On ne comprend rien aux sociétés contemporaines sans analyse de classe

Il est de bon ton de déclarer que le marxisme n’a pas grand-chose à dire sur les sociétés modernes et complexes. Mais comme le montre Vivek Chibber dans son dernier livre, The Class Matrix (Harvard University Press, 2022), la classe sociale et les intérêts matériels qu’elle génère sont toujours des caractéristiques centrales du capitalisme.

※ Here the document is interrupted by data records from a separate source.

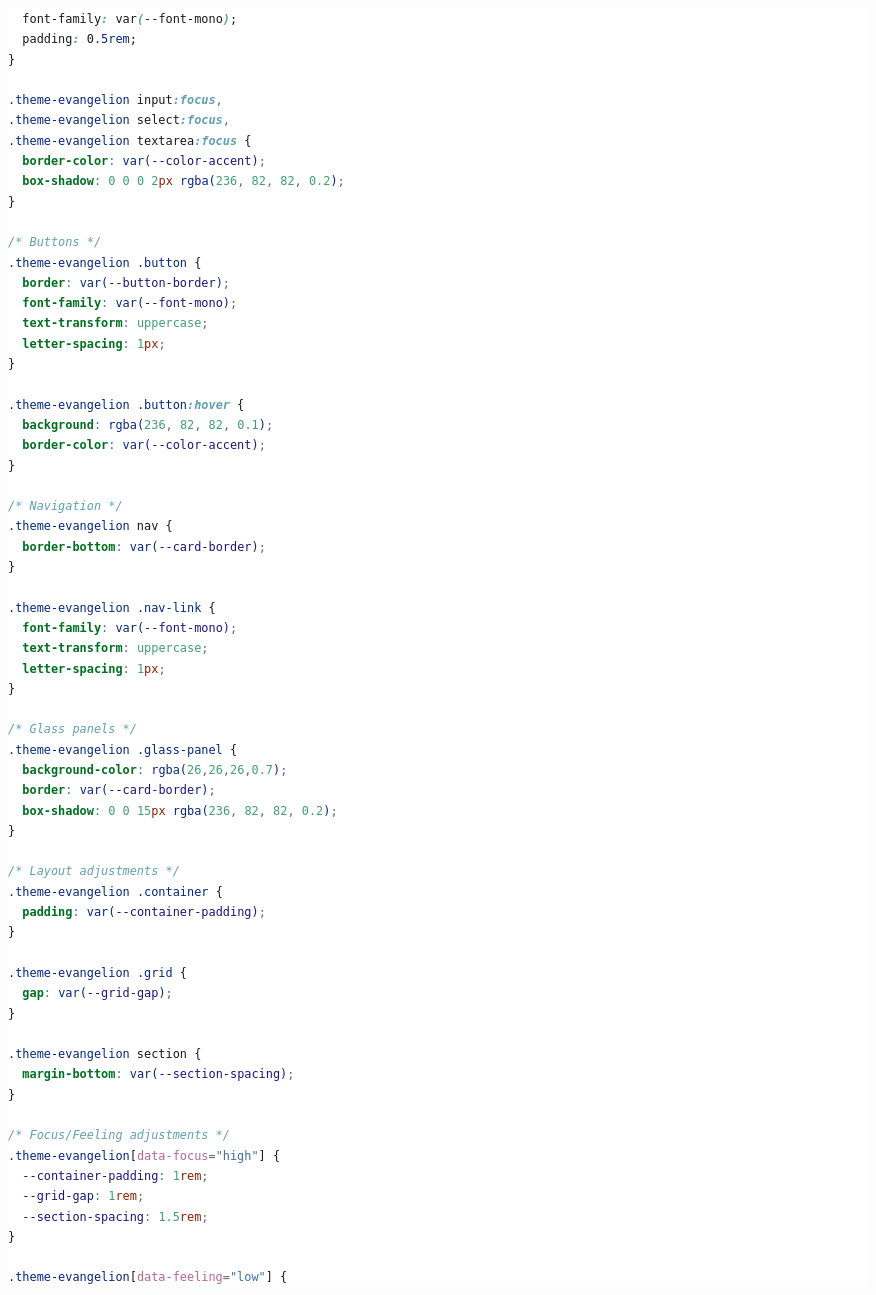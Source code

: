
 ```css
  font-family: var(--font-mono);
  padding: 0.5rem;
}

.theme-evangelion input:focus,
.theme-evangelion select:focus,
.theme-evangelion textarea:focus {
  border-color: var(--color-accent);
  box-shadow: 0 0 0 2px rgba(236, 82, 82, 0.2);
}

/* Buttons */
.theme-evangelion .button {
  border: var(--button-border);
  font-family: var(--font-mono);
  text-transform: uppercase;
  letter-spacing: 1px;
}

.theme-evangelion .button:hover {
  background: rgba(236, 82, 82, 0.1);
  border-color: var(--color-accent);
}

/* Navigation */
.theme-evangelion nav {
  border-bottom: var(--card-border);
}

.theme-evangelion .nav-link {
  font-family: var(--font-mono);
  text-transform: uppercase;
  letter-spacing: 1px;
}

/* Glass panels */
.theme-evangelion .glass-panel {
  background-color: rgba(26,26,26,0.7);
  border: var(--card-border);
  box-shadow: 0 0 15px rgba(236, 82, 82, 0.2);
}

/* Layout adjustments */
.theme-evangelion .container {
  padding: var(--container-padding);
}

.theme-evangelion .grid {
  gap: var(--grid-gap);
}

.theme-evangelion section {
  margin-bottom: var(--section-spacing);
}

/* Focus/Feeling adjustments */
.theme-evangelion[data-focus="high"] {
  --container-padding: 1rem;
  --grid-gap: 1rem;
  --section-spacing: 1.5rem;
}

.theme-evangelion[data-feeling="low"] {
```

Bien qu’Occupy Wall Street, les campagnes présidentielles de Bernie Sanders et d’autres événements aient ramené les thèmes de la classe et de l’inégalité économique dans la conscience publique ces dernières années, cette résurgence s’est accompagnée de dénonciations du marxisme comme cadre dépassé pour l’analyse sociale et politique. Les expert.e.s et les politicien.nes nous mettent en garde contre les dangers de trop se concentrer sur la notion de classe sociale ou de la traiter comme étant d’une certaine manière « plus importante » que d’autres identités sociales ou formes de hiérarchie.

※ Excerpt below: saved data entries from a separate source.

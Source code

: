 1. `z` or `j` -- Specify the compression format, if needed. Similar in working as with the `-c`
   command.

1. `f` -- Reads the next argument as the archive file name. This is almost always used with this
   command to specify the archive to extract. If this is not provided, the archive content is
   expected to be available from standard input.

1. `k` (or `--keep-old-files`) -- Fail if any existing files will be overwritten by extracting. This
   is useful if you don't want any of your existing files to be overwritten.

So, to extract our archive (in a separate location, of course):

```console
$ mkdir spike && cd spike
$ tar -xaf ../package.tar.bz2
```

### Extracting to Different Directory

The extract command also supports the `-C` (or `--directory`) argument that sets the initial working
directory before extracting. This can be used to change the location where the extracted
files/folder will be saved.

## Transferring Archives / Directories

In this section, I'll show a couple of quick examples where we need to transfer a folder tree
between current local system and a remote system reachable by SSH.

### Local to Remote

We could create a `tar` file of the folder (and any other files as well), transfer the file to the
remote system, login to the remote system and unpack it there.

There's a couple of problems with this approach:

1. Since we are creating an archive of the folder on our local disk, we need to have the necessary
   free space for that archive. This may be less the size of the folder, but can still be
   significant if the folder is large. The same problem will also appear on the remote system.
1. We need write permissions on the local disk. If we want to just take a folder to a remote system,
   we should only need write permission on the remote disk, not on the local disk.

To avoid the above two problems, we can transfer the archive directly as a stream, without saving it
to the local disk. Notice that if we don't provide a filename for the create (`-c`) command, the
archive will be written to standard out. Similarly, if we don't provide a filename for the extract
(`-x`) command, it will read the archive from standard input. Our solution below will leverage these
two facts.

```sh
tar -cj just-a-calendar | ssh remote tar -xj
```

Ces refrains à la mode font écho à des affirmations qui sont devenues dominantes dans la théorie sociale universitaire depuis des décennies. Alors que Karl Marx et ses disciples considéraient les forces économiques comme essentielles pour comprendre la stabilité et les conflits sociaux, les partisans du « tournant culturel » de la théorie sociale accordent une place prépondérante aux facteurs non-économiques. Si la classe sociale est une question de position d’une personne dans une structure économique, qu’elle soit, par exemple, propriétaire des moyens de production ou qu’elle doive vendre sa force de travail pour vivre, alors la classe sociale aurait peu de pouvoir prédictif pour expliquer pourquoi les gens font ce qu’ils font, affirment les culturalistes. Nous devrions plutôt nous tourner vers les facteurs culturels contingents : normes sociales, valeurs et pratiques religieuses.

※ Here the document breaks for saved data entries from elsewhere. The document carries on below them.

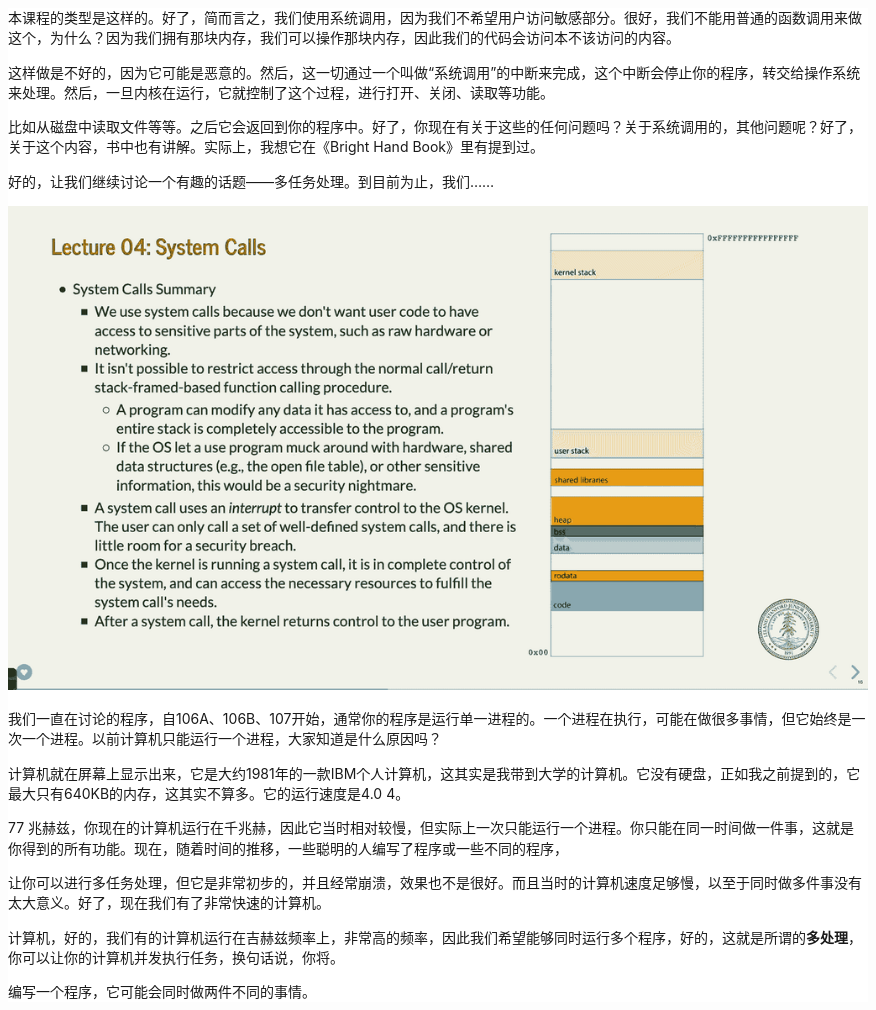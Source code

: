 本课程的类型是这样的。好了，简而言之，我们使用系统调用，因为我们不希望用户访问敏感部分。很好，我们不能用普通的函数调用来做这个，为什么？因为我们拥有那块内存，我们可以操作那块内存，因此我们的代码会访问本不该访问的内容。

这样做是不好的，因为它可能是恶意的。然后，这一切通过一个叫做“系统调用”的中断来完成，这个中断会停止你的程序，转交给操作系统来处理。然后，一旦内核在运行，它就控制了这个过程，进行打开、关闭、读取等功能。

比如从磁盘中读取文件等等。之后它会返回到你的程序中。好了，你现在有关于这些的任何问题吗？关于系统调用的，其他问题呢？好了，关于这个内容，书中也有讲解。实际上，我想它在《Bright Hand Book》里有提到过。

好的，让我们继续讨论一个有趣的话题——多任务处理。到目前为止，我们……

![](img/c5b69340c585f582e2f65bbaf36c1a1e_87.png)

我们一直在讨论的程序，自106A、106B、107开始，通常你的程序是运行单一进程的。一个进程在执行，可能在做很多事情，但它始终是一次一个进程。以前计算机只能运行一个进程，大家知道是什么原因吗？

计算机就在屏幕上显示出来，它是大约1981年的一款IBM个人计算机，这其实是我带到大学的计算机。它没有硬盘，正如我之前提到的，它最大只有640KB的内存，这其实不算多。它的运行速度是4.0 4。

77 兆赫兹，你现在的计算机运行在千兆赫，因此它当时相对较慢，但实际上一次只能运行一个进程。你只能在同一时间做一件事，这就是你得到的所有功能。现在，随着时间的推移，一些聪明的人编写了程序或一些不同的程序，

让你可以进行多任务处理，但它是非常初步的，并且经常崩溃，效果也不是很好。而且当时的计算机速度足够慢，以至于同时做多件事没有太大意义。好了，现在我们有了非常快速的计算机。

计算机，好的，我们有的计算机运行在吉赫兹频率上，非常高的频率，因此我们希望能够同时运行多个程序，好的，这就是所谓的**多处理**，你可以让你的计算机并发执行任务，换句话说，你将。

编写一个程序，它可能会同时做两件不同的事情。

Il est facile de voir l’attrait de ces arguments. Malgré le regain d’intérêt pour les inégalités économiques représenté par Sanders et les phénomènes connexes ailleurs (le corbynisme en Grande-Bretagne, Podemos en Espagne, La France Insoumise), les critiques fondées sur les classes sociales n’ont pas réussi à capter le soutien des classes populaires sur une grande échelle. Les anciens partis de gauche sont en déclin, et de plus en plus de travailleurs se tournent vers la droite. La politique mondiale continue de subir un désalignement des classes : par rapport au début et au milieu du XXe siècle, la classe sociale devient une catégorie de…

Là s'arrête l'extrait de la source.